Bard Extensions are Google services that work with Bard. They can better help you get things done with Bard.
What data is shared
To respond to you, Bard shares the following data with extensions that are on:
- Information from your conversation
- Preferences such as language and device type
- Location information
How shared data is used
Information that’s shared with other Google services is used consistent with the Google Privacy Policy to:
- Fulfill your request
- Maintain Google’s technologies that power Bard’s integrations with extensions, such as APIs
- Improve those services to better respond to you and other Google users
How shared data is deleted
Google services automatically delete this shared information when it’s no longer necessary for the purposes listed above, as explained in How Google retains data it collects. If you delete the relevant Bard conversation from your Bard activity, it doesn’t delete the shared information from the other services.
How to control & manage your data
- You can turn off Extensions at any time in your Extensions settings in Bard.
- If you turn off your Bard Activity, Extensions are turned off.

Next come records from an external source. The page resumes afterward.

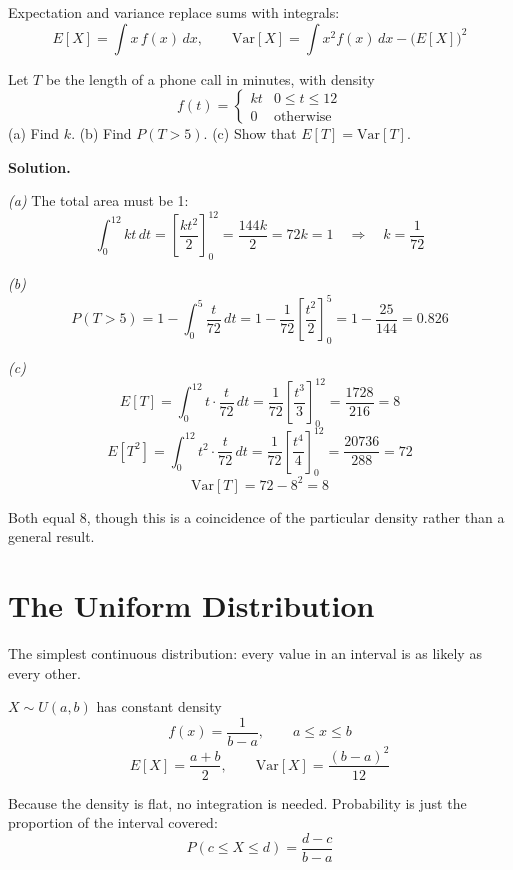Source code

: \documentclass[a4paper,11pt]{article}
\begin{document}
\begin{keybox}
Expectation and variance replace sums with integrals:
\[ E[X] = \int x\,f(x)\,dx, \qquad
   \mathrm{Var}[X] = \int x^{2} f(x)\,dx - \big(E[X]\big)^{2} \]
\end{keybox}

\begin{example}
Let $T$ be the length of a phone call in minutes, with density
\[ f(t) = \begin{cases} kt & 0 \le t \le 12 \\ 0 & \text{otherwise} \end{cases} \]
(a) Find $k$. (b) Find $P(T > 5)$. (c) Show that $E[T] = \mathrm{Var}[T]$.

\medskip
\textbf{Solution.}

\emph{(a)} The total area must be 1:
\[ \int_{0}^{12} kt\,dt = \left[\frac{kt^{2}}{2}\right]_{0}^{12}
 = \frac{144k}{2} = 72k = 1 \quad\Longrightarrow\quad k = \frac{1}{72} \]

\emph{(b)}
\[ P(T > 5) = 1 - \int_{0}^{5}\frac{t}{72}\,dt
 = 1 - \frac{1}{72}\left[\frac{t^{2}}{2}\right]_{0}^{5}
 = 1 - \frac{25}{144} = 0.826 \]

\emph{(c)}
\[ E[T] = \int_{0}^{12} t\cdot\frac{t}{72}\,dt
 = \frac{1}{72}\left[\frac{t^{3}}{3}\right]_{0}^{12} = \frac{1728}{216} = 8 \]
\[ E[T^{2}] = \int_{0}^{12} t^{2}\cdot\frac{t}{72}\,dt
 = \frac{1}{72}\left[\frac{t^{4}}{4}\right]_{0}^{12} = \frac{20736}{288} = 72 \]
\[ \mathrm{Var}[T] = 72 - 8^{2} = 8 \]

Both equal 8, though this is a coincidence of the particular density rather than
a general result.
\end{example}

\section{The Uniform Distribution}

The simplest continuous distribution: every value in an interval is as likely as
every other.

\begin{keybox}
$X \sim U(a,b)$ has constant density
\[ f(x) = \frac{1}{b-a}, \qquad a \le x \le b \]
\[ E[X] = \frac{a+b}{2}, \qquad \mathrm{Var}[X] = \frac{(b-a)^{2}}{12} \]
\end{keybox}

Because the density is flat, no integration is needed. Probability is just the
proportion of the interval covered:
\[ P(c \le X \le d) = \frac{d-c}{b-a} \]
\end{document}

If you turn on your Bard Activity, Extensions are turned back on.
Important: For now, extensions are available in English only.
If you choose to connect Bard with Google Workspace, you can find information and get quick answers about your content in apps and services like Gmail, Docs, and Drive directly in Bard.
What data is shared
In addition to the data explained for Bard Extensions in general, Bard tells Google Workspace who you are so it can respond to your Workspace-related requests.
How data is used
Bard processes your personal data that it gets from Google Workspace, such as your name and email address, and your private content, like emails or docs you created or received, and uses it to:
- Provide Bard features to you. For example:
- Summarize your emails when you ask
- Share content at your request
- Maintain Bard services. For example:
- Recover from service crashes
- Measure overall user experience
Your personal content that Bard gets from Google Workspace is:
- Not allowed to be accessed or reviewed by human reviewers
- Not used to improve generative machine learning technologies that power Bard
- Not used to show you ads
- Not stored past the time period needed to provide and maintain Bard services
How shared data is deleted
To learn how shared data is deleted by Google Workspace, review data explained for Bard Extensions in general.
How to control & manage your data
- You can turn off Google Workspace at any time in your Extensions settings in Bard.
- You can change your Bard Activity setting.
- If you turn off your Bard Activity, Extensions are turned off. If you turn on your Bard Activity, Extensions are turned back on.